Plain-text document sources

────────

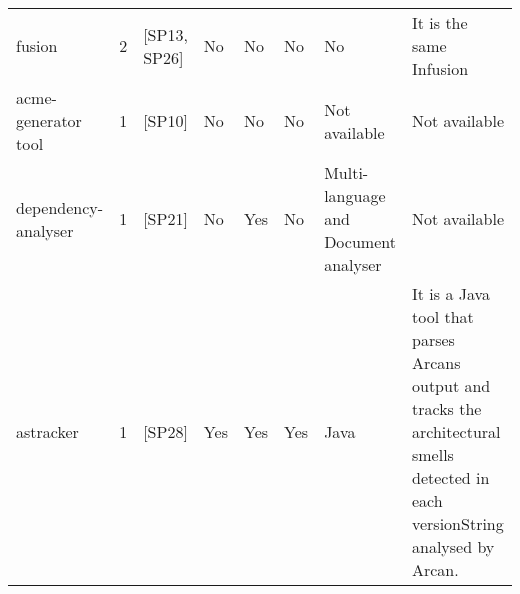 \begin{tabular}{lrllllll}
              fusion &      2 &                                           [SP13, SP26] &    No &       No &        No &                                                                                                                                                                                      No &                                                                                                                                                                                                                                                                                                                                                                                          It is the same Infusion \\
 acme-generator tool &      1 &                                                 [SP10] &    No &       No &        No &                                                                                                                                                                           Not available &                                                                                                                                                                                                                                                                                                                                                                                                    Not available \\
 dependency-analyser &      1 &                                                 [SP21] &    No &      Yes &        No &                                                                                                                                                    Multi-language and Document analyser &                                                                                                                                                                                                                                                                                                                                                                                                    Not available \\
           astracker &      1 &                                                 [SP28] &   Yes &      Yes &       Yes &                                                                                                                                                                                    Java &                                                                                                                                                                                                                                                                                It is a Java tool that parses Arcans output and tracks the architectural smells detected in each versionString analysed by Arcan. \\

\end{tabular}
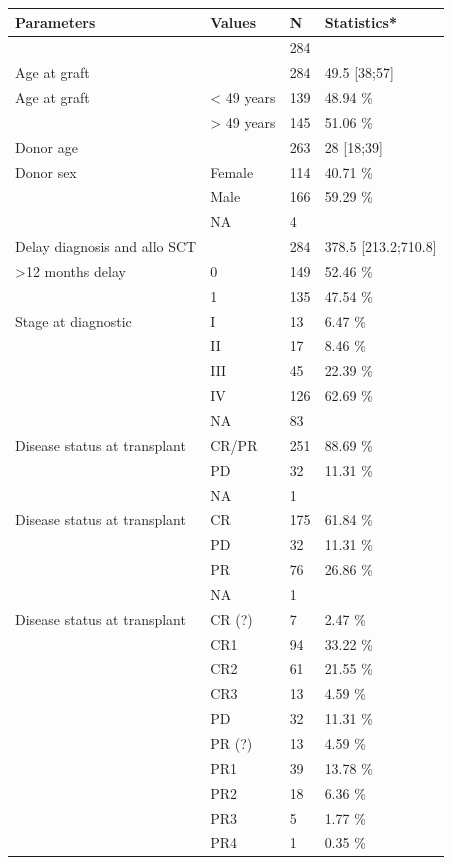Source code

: \documentclass[a4paper,11pt] {article}
\begin{document}
\begin{longtable}{llll}
  \hline
Parameters & Values & N & Statistics* \\ 
  \hline
 &  & 284 &  \\ 
  Age at graft &  & 284 & 49.5 [38;57] \\ 
  Age at graft & < 49 years & 139 & 48.94 \% \\ 
   & > 49 years & 145 & 51.06 \% \\ 
  Donor age &  & 263 & 28 [18;39] \\ 
  Donor sex & Female & 114 & 40.71 \% \\ 
   & Male & 166 & 59.29 \% \\ 
   & NA & 4 &  \\ 
  Delay diagnosis and allo SCT &  & 284 & 378.5 [213.2;710.8] \\ 
  >12 months delay & 0 & 149 & 52.46 \% \\ 
   & 1 & 135 & 47.54 \% \\ 
  Stage at diagnostic & I & 13 & 6.47 \% \\ 
   & II & 17 & 8.46 \% \\ 
   & III & 45 & 22.39 \% \\ 
   & IV & 126 & 62.69 \% \\ 
   & NA & 83 &  \\ 
  Disease status at transplant & CR/PR & 251 & 88.69 \% \\ 
   & PD & 32 & 11.31 \% \\ 
   & NA & 1 &  \\ 
  Disease status at transplant & CR & 175 & 61.84 \% \\ 
   & PD & 32 & 11.31 \% \\ 
   & PR & 76 & 26.86 \% \\ 
   & NA & 1 &  \\ 
  Disease status at transplant & CR (?) & 7 & 2.47 \% \\ 
   & CR1 & 94 & 33.22 \% \\ 
   & CR2 & 61 & 21.55 \% \\ 
   & CR3 & 13 & 4.59 \% \\ 
   & PD & 32 & 11.31 \% \\ 
   & PR (?) & 13 & 4.59 \% \\ 
   & PR1 & 39 & 13.78 \% \\ 
   & PR2 & 18 & 6.36 \% \\ 
   & PR3 & 5 & 1.77 \% \\ 
   & PR4 & 1 & 0.35 \% \\ 

\end{longtable}
\end{document}

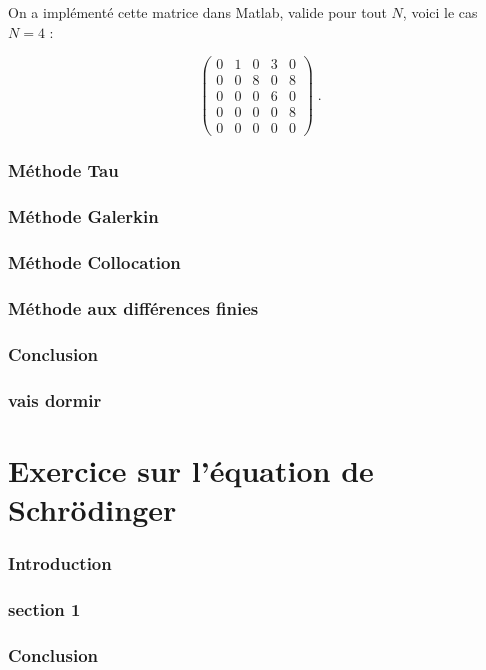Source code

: \documentclass{report}
\begin{document}
On a implémenté cette matrice dans Matlab, valide pour tout $N$, voici le cas $N=4$ :

\begin{equation}
\begin{pmatrix}
0 & 1 & 0 & 3 & 0\\ 
0 & 0 & 8 & 0 & 8\\ 
0 & 0 & 0 & 6 & 0\\ 
0 & 0 & 0 & 0 & 8\\ 
0 & 0 & 0 & 0 & 0
\end{pmatrix} \;.
\end{equation}

\section{Méthode Tau}

\section{Méthode Galerkin}

\section{Méthode Collocation}

\section{Méthode aux différences finies}

\section{Conclusion}

\section{vais dormir}

 \part{Exercice sur l'équation de Schrödinger}
\setcounter{section}{0}
 
\section{Introduction}


\section{section 1}


\section*{Conclusion}
\end{document}

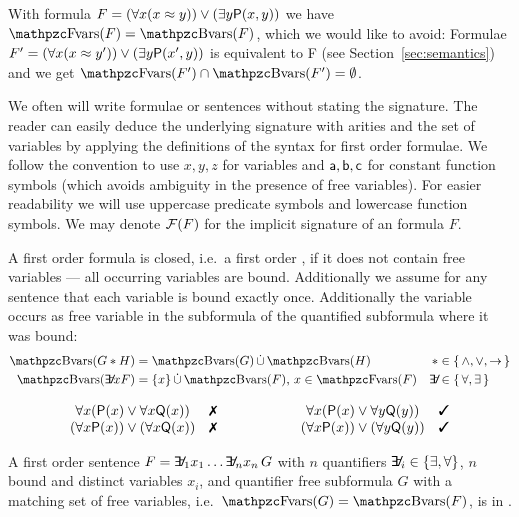 \begin{example}
	With formula \( F = (\forall x (x\approx y)) \lor (\exists y \mathsf{P}(x,y)) \)
	we have \( \fvar(F) = \bvar(F) \), which we would like to avoid:
	Formulae
	\( F' = (\forall x (x\approx y')) \lor (\exists y \mathsf{P}(x',y)) \)
	is equivalent to F (see Section~\vref{sec:semantics})
	and we get
	\( \fvar(F') \cap \bvar(F') = \emptyset \).
\end{example}

We often will write formulae or sentences
without stating the signature.
The reader can easily deduce the underlying  signature with arities
and the set of variables by applying the definitions of the syntax for first order formulae.
We follow the convention to use \( x,y,z \) for variables
and \( \mathsf{a},\mathsf{b},\mathsf{c} \) for constant function symbols
(which avoids ambiguity in the presence of free variables).
For easier readability we will use uppercase predicate symbols and lowercase function symbols.
We may denote \( \mathcal{F}(F) \) for the implicit signature of an formula \( F \).

\begin{definition}\label{def:fof:closed}\label{def:fof:sentence}
	A first order formula is closed, i.e.~a first order ,
	if it does not contain free variables --- all occurring variables are bound.
	Additionally we assume for any sentence
	that each variable is bound exactly once.
	Additionally the variable occurs as free variable
	in the subformula of the quantified subformula
	where it was bound:
	\begin{align*}
	\bvar(G * H) &= \bvar(G)\disjointunion\bvar(H)
	 &*& \in \{ \, \land, \lor, \limp \, \}
	\\
	\bvar(\quantify x F) &= \{x\}\disjointunion\bvar(F)\text{, } x\in\fvar(F)
	&\quantify& \in \{ \, \forall, \exists \, \}
\end{align*}
\end{definition}

\begin{example}
	\[
	\begin{array}{clccl}
		\forall x ({\mP(x) \lor \forall x {\mQ(x)}}) &
		\text{\xmark}
		&\qquad\qquad
		&
		\forall x ({\mP(x) \lor \forall y {\mQ(y)}}) &
		\text{\cmark}
		\\
		(\forall x {\mP(x)}) \lor (\forall x {\mQ(x)}) &
		\text{\xmark}
		&&
		(\forall x {\mP(x)}) \lor (\forall y {\mQ(y)}) &
		\text{\cmark}
	\end{array}
	\]

\end{example}

\begin{definition}[\PNF]
	A first order sentence \( F = \quantify_1 x_1 \ldots \quantify_n x_n\, G \)
	with \( n \) quantifiers \( \quantify_i \in \{ \exists, \forall \} \),
	\( n \) bound and distinct variables \( x_i \),
	and quantifier free subformula \( G \) with
	a matching set of free variables, i.e.~\( \fvar(G) = \bvar(F) \),
	is in .
\end{definition}


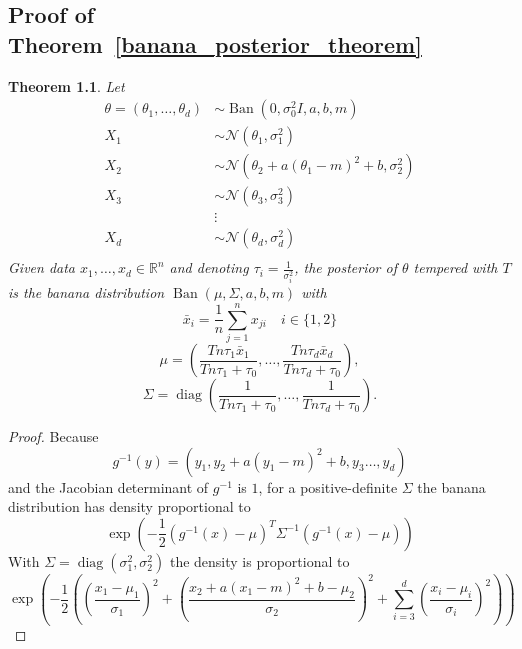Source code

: \documentclass[english,twoside,openright]{HYgraduMLDS}
\newtheorem{theorem}{Theorem}
\newcommand{\R}{\mathbb{R}}
\newcommand{\caln}{{\mathcal{N}}}
\DeclareMathOperator{\ban}{Ban}
\DeclareMathOperator{\diag}{diag}
\begin{document}
\begin{appendices}
\myappendixtitle

\chapter{Proof of Theorem~\ref{banana_posterior_theorem}}\label{banana_posterior_theorem_proof}

\setcounter{temp_counter}{\value{theorem}}
\setcounter{theorem}{\value{banana_posterior_theorem_number}}
\addtocounter{theorem}{-1}
\begin{theorem}
    Let
    \begin{align*}
        \theta = (\theta_1,\dotsc, \theta_d) &\sim
        \ban(0, \sigma_0^2I, a, b, m) \\
        X_1 &\sim \caln(\theta_1, \sigma_1^2) \\
        X_2 &\sim \caln(\theta_2 + a(\theta_1 - m)^2 + b, \sigma_2^2)\\
        X_3 &\sim \caln(\theta_3, \sigma_3^2) \\
            &\vdots \\
        X_d &\sim \caln(\theta_d, \sigma_d^2) \\
    \end{align*}
    Given data \(x_1,\dotsc, x_d\in \R^n\) and
    denoting \(\tau_i = \frac{1}{\sigma_i^2}\),
    the posterior of \(\theta\) tempered with \(T\) is the banana distribution
    \(\ban(\mu, \Sigma, a, b, m)\)
    with
    \[
        \bar{x}_i = \frac{1}{n}\sum_{j=1}^n x_{ji} \quad i\in \{1, 2\}
    \]
    \[
        \mu = \left(\frac{Tn\tau_1\bar{x}_1}{Tn\tau_1 + \tau_0},\dotsc,
        \frac{Tn\tau_d\bar{x}_d}{Tn\tau_d + \tau_0}\right),
    \]
    \[
        \Sigma = \diag\left(
            \frac{1}{Tn\tau_1 + \tau_0},\dotsc,
            \frac{1}{Tn\tau_d + \tau_0}
        \right).
    \]
\end{theorem}
\begin{proof}
    Because
    \[
    g^{-1}(y) = (y_1, y_2 + a(y_1 - m)^2 + b, y_3\dotsc, y_d)
    \]
    and the Jacobian determinant of \(g^{-1}\) is \(1\),
    for a positive-definite \(\Sigma\) the banana distribution has
    density proportional to
    \[
    \exp\left(-\frac{1}{2}(g^{-1}(x) - \mu)^T\Sigma^{-1}(g^{-1}(x) - \mu)\right)
    \]
    With \(\Sigma = \diag(\sigma_1^2, \sigma_2^2)\) the density is proportional
    to
    \[
    \exp
    \left(-\frac{1}{2}\left(\left(\frac{x_1 - \mu_1}{\sigma_1}\right)^2
    + \left(\frac{x_2 + a(x_1 - m)^2 + b - \mu_2}{\sigma_2}\right)^2
    + \sum_{i=3}^d\left(\frac{x_i - \mu_i}{\sigma_i}\right)^2\right)\right)
    \]


\end{proof}
\end{appendices}
\end{document}
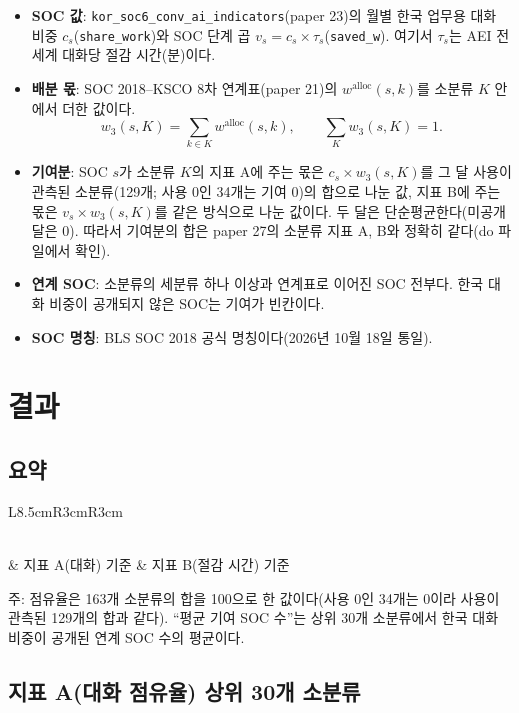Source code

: \documentclass[11pt]{article}
\begin{document}
\begin{itemize}[leftmargin=*]
  \item \textbf{SOC 값}: \texttt{kor\_soc6\_conv\_ai\_indicators}(paper 23)의 월별 한국 업무용 대화 비중 $c_s$(\texttt{share\_work})와 SOC 단계 곱 $v_s = c_s \times \tau_s$(\texttt{saved\_w}). 여기서 $\tau_s$는 AEI 전 세계 대화당 절감 시간(분)이다.
  \item \textbf{배분 몫}: SOC 2018--KSCO 8차 연계표(paper 21)의 $w^{\text{alloc}}(s,k)$를 소분류 $K$ 안에서 더한 값이다.
    \[
      w_3(s,K) = \sum_{k \in K} w^{\text{alloc}}(s,k), \qquad \sum_K w_3(s,K) = 1.
    \]
  \item \textbf{기여분}: SOC $s$가 소분류 $K$의 지표 A에 주는 몫은 $c_s \times w_3(s,K)$를 그 달 사용이 관측된 소분류(129개; 사용 0인 34개는 기여 0)의 합으로 나눈 값, 지표 B에 주는 몫은 $v_s \times w_3(s,K)$를 같은 방식으로 나눈 값이다. 두 달은 단순평균한다(미공개 달은 0). 따라서 기여분의 합은 paper 27의 소분류 지표 A, B와 정확히 같다(do 파일에서 확인).
  \item \textbf{연계 SOC}: 소분류의 세분류 하나 이상과 연계표로 이어진 SOC 전부다. 한국 대화 비중이 공개되지 않은 SOC는 기여가 빈칸이다.
  \item \textbf{SOC 명칭}: BLS SOC 2018 공식 명칭이다(2026년 10월 18일 통일).
\end{itemize}

\section{결과}

\subsection{요약}

\begin{longtable}{L{8.5cm}R{3cm}R{3cm}}
\caption{상위 30개 소분류 요약}\label{tab:summary}\\
\toprule
 & 지표 A(대화) 기준 & 지표 B(절감 시간) 기준 \\
\midrule
\endfirsthead

\bottomrule
\end{longtable}

\noindent 주: 점유율은 163개 소분류의 합을 100으로 한 값이다(사용 0인 34개는 0이라 사용이 관측된 129개의 합과 같다). ``평균 기여 SOC 수''는 상위 30개 소분류에서 한국 대화 비중이 공개된 연계 SOC 수의 평균이다.

\subsection{지표 A(대화 점유율) 상위 30개 소분류}
\end{document}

────────

▶ _GOAL OF THE EXERCISE_:
Scan the data for lines containing "that" and copy all of them.

▶ _SOLUTION BELOW_:
           astracker &      1 &                                                 [SP28] &   Yes &      Yes &       Yes &                                                                                                                                                                                    Java &                                                                                                                                                                                                                                                                                It is a Java tool that parses Arcans output and tracks the architectural smells detected in each versionString analysed by Arcan. \\
	that each variable is bound exactly once.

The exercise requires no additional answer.